What could be wrong with my function deploy?
EDIT 2
As #dashmug hinted, there is a config issue in serverless.yml.
In the functions dir of my serverless project, I would like to have a common package.json and node_modules. Then each function could import modules as needed.
I tried to follow the official guide.
My serverless.yml is like so:
functions:
myFunction:
package:
exclude:
- 'functions/node_modules/**'
- '!functions/node_modules/module1_I_want_to_include/**'
- '!functions/node_modules/module2_I_want_to_include/**'
Now I get, with sls deploy:
Serverless: Uploading service .zip file to S3 (31.02 MB)...
and the function works :)
However, with sls deploy function -f myFunction, I get:
Serverless: Uploading function: dispatch (1.65 MB)...
It does upload in a reasonable time, but the function now gives the following error:
Unable to import module 'functions/myFunction': Error
Things I would look at:
Try comparing what happens between the two:
$ SLS_DEBUG=true sls deploy --verbose
and
$ SLS_DEBUG=true sls deploy function -f myFunction --verbose
Check your serverless config (packaging, etc.) against your project structure. One red flag is that the function deploy is as big as the service deploy. This could be a misconfiguration problem.
Use serverless package to see how the package(s) are zipped. It can provide some clues.
Are you using any plugins which may have altered the way your package is created?
How many node_modules directory do you have?
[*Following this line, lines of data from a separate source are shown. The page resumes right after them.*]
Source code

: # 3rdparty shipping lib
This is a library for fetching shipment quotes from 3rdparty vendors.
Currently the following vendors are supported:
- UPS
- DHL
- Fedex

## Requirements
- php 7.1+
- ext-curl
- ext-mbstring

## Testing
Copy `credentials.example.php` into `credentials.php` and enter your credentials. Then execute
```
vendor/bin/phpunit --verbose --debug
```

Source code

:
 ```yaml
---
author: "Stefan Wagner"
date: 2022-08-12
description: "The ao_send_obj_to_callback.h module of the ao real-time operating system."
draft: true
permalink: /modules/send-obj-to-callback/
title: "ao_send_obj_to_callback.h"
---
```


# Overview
Do you have only one for the entire service or one for each function?
You can make the deploy process more verbose by passing the --verbose argument to the deploy function.
Either sls deploy --verbose or sls deploy -v will do the trick.
I wasn't able to figure out why function deployment (as opposed to service deployment) would hang. I may have misconfigured my serverless.yml file.
But no big deal: I can do without sls deploy function -myFunction.
Because my expectations were wrong. I thought deploying a function would be way faster than deploying a service, by somehow not redeploying the node_modules directory.
But there is no partial function deployment in AWS: when a function is deployed, all necessary node modules must be deployed as well for the function to work.
As explained in serverless doc:
The Framework packages up the targeted AWS Lambda Function into a zip file.
The Framework fetches the hash of the already uploaded function .zip file and compares it to the local .zip file hash.
The Framework terminates if both hashes are the same.
That zip file is uploaded to your S3 bucket using the same name as the previous function, which the CloudFormation stack is pointing to.
I had (naively) hoped that only the updated handler would be uploaded to S3.
But as the function is packaged before deployment, it does need all of its modules and dependencies.
So the way I see it, function deployment would save time (as opposed to service deployment) only if the service has multiple functions, and the service functions do not use many common nodejs modules. And if sls deploy function -f myFunction does not hang, that is :)
So to increase development speed, the trick is to use offline emulation with a tool like serverless offline
serverless offline provides a local server, and lambda function myFunction becomes accessible locally, by calling http://localhost:3000/myFunction in Postman or the browser
In most cases, sls deploy can be called only once, after the handler has been thoroughly tested offline.